§ EXERCISE: Count how many lines in the data hold "baseurl". Only the number.

(Source texts of formatted documents)
--------------------------------

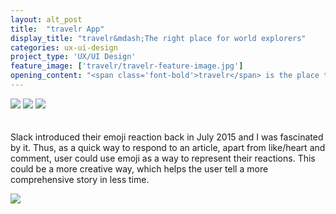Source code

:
 ```yaml
---
layout: alt_post
title:  "travelr App"
display_title: "travelr&mdash;The right place for world explorers"
categories: ux-ui-design
project_type: 'UX/UI Design'
feature_image: ['travelr/travelr-feature-image.jpg']
opening_content: "<span class='font-bold'>travelr</span> is the place that connects people that love to travel. It's where they share wild ideas and fascinating stories. The app was born in the time when the Internet is full of low quality information and its only goal is to provide its users a better and more righteous information."
---
```


<img src="{{ site.baseurl }}/assets/img/travelr/travelr-display-image-01.jpg">


<img src="{{ site.baseurl }}/assets/img/travelr/travelr-display-image-02.jpg">


<img src="{{ site.baseurl }}/assets/img/travelr/travelr-display-image-03.jpg">

<div class="row" style="margin-top: 20px;">
  <div class="small-12 medium-6 medium-push-3 columns left post-description">
    <p class="font-book fs16 lh200 primary-color">
      Slack introduced their emoji reaction back in July 2015 and I was fascinated by it. Thus, as a quick way to respond to an article, apart from like/heart and comment, user could use emoji as a way to represent their reactions. This could be a more creative way, which helps the user tell a more comprehensive story in less time.
    </p>
  </div>
</div>


<img src="{{ site.baseurl }}/assets/img/travelr/travelr-display-image-04.png">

--------------------------------

§ RESPONSE BOX: 4